I certainly think autobiographical reflections can lead to philosophical discussions – that’s why I have so many of them. But it’s easy to get sidetracked and I want to make sure that the blog retains its focus – which can be difficult, given that that focus is itself so broad.
JimWilton said:
Very interesting post (and great pictures).
I understand that Egyptian and Greek temples were all brightly colored. And, therefore, what we think of as a classical aesthetic in the West is more a function of weathering than history.
Amod Lele said:
Thanks, Jim. I can’t take any credit for the kunku picture; I just grabbed that off the Web. But we had a great photographer to take the second one.
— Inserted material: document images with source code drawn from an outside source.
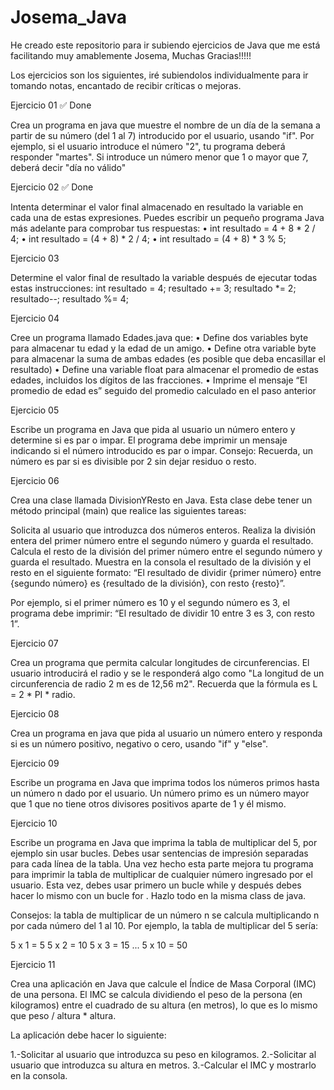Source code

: # Josema_Java

He creado este repositorio para ir subiendo ejercicios de Java que me está facilitando muy amablemente Josema, Muchas Gracias!!!!!

Los ejercicios son los siguientes, iré subiendolos individualmente para ir tomando notas, encantado de recibir críticas o mejoras.


Ejercicio 01 ✅ Done

Crea un programa en java que muestre el nombre de un día de la semana a
partir de su número (del 1 al 7) introducido por el usuario, usando "if".
Por ejemplo, si el usuario introduce el número "2", tu programa deberá responder "martes".
Si introduce un número menor que 1 o mayor que 7, deberá decir "día no válido"


Ejercicio 02 ✅ Done


Intenta determinar el valor final almacenado en resultado la variable en cada
una de estas expresiones. Puedes escribir un pequeño programa Java más
adelante para comprobar tus respuestas:
• int resultado = 4 + 8 * 2 / 4;
• int resultado = (4 + 8) * 2 / 4;
• int resultado = (4 + 8) * 3 % 5;


Ejercicio 03

Determine el valor final de resultado la variable después de ejecutar todas estas
instrucciones:
int resultado = 4;
resultado += 3;
resultado *= 2;
resultado--;
resultado %= 4;


Ejercicio 04

Cree un programa llamado Edades.java que:
• Define dos variables byte para almacenar tu edad y la edad de un amigo.
• Define otra variable byte para almacenar la suma de ambas edades (es
posible que deba encasillar el resultado)
• Define una variable float para almacenar el promedio de estas edades,
incluidos los dígitos de las fracciones.
• Imprime el mensaje “El promedio de edad es” seguido del promedio
calculado en el paso anterior


Ejercicio 05

Escribe un programa en Java que pida al usuario un número entero y determine si es par o impar. El programa debe imprimir un mensaje indicando si el número introducido es par o impar. 
Consejo: 
Recuerda, un número es par si es divisible por 2 sin dejar residuo o resto.


Ejercicio 06

Crea una clase llamada DivisionYResto en Java. Esta clase debe tener un método principal (main) que realice las siguientes tareas:

Solicita al usuario que introduzca dos números enteros.
Realiza la división entera del primer número entre el segundo número y guarda el resultado.
Calcula el resto de la división del primer número entre el segundo número y guarda el resultado.
Muestra en la consola el resultado de la división y el resto en el siguiente formato: “El resultado de dividir {primer número} entre {segundo número} es {resultado de la división}, con resto {resto}”.

Por ejemplo, si el primer número es 10 y el segundo número es 3, el programa debe imprimir: “El resultado de dividir 10 entre 3 es 3, con resto 1”.


Ejercicio 07

 Crea un programa que permita calcular longitudes de circunferencias. 
 El usuario introducirá el radio y se le responderá algo como 
 "La longitud de un circunferencia de radio 2 m es de 12,56 m2". 
 Recuerda que la fórmula es L = 2 * PI * radio. 


Ejercicio 08

Crea un programa en java que pida al usuario un número entero y responda 
si es un número positivo, negativo o cero, usando "if" y "else".


Ejercicio 09

Escribe un programa en Java que imprima todos los números primos hasta un número n dado por el usuario. Un número primo es un número mayor que 1 que no tiene otros divisores positivos aparte de 1 y él mismo.


Ejercicio 10

Escribe un programa en Java que imprima la tabla de multiplicar del 5, por ejemplo sin usar bucles. Debes usar sentencias de impresión separadas para cada línea de la tabla. 
Una vez hecho esta parte mejora tu programa para imprimir la tabla de multiplicar de cualquier número ingresado por el usuario. Esta vez, debes usar primero  un bucle while y después debes hacer lo mismo con un bucle for .
Hazlo todo en la misma class de java.

Consejos: 
la tabla de multiplicar de un número n se calcula multiplicando n por cada número del 1 al 10. Por ejemplo, la tabla de multiplicar del 5 sería:

5 x 1 = 5
5 x 2 = 10
5 x 3 = 15
...
5 x 10 = 50


Ejercicio 11

Crea una aplicación en Java que calcule el Índice de Masa Corporal (IMC) de una persona. El IMC se calcula dividiendo el peso de la persona (en kilogramos) entre el cuadrado de su altura (en metros), lo que es lo mismo que peso  / altura * altura.

La aplicación debe hacer lo siguiente:

1.-Solicitar al usuario que introduzca su peso en kilogramos.
2.-Solicitar al usuario que introduzca su altura en metros.
3.-Calcular el IMC y mostrarlo en la consola.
I believe your understanding of ancient temples is correct. It reminds me that I’m often a little nonplussed by visiting ruins, and I think this is part of the reason. I tend to like it best if it’s either restored to something like its former glory, or genuinely left as it was found – which is to say like Beng Mealea or Ta Prohm in Cambodia, with the forest growing out of it. Who decided that old structures should be left stripped to bare stone?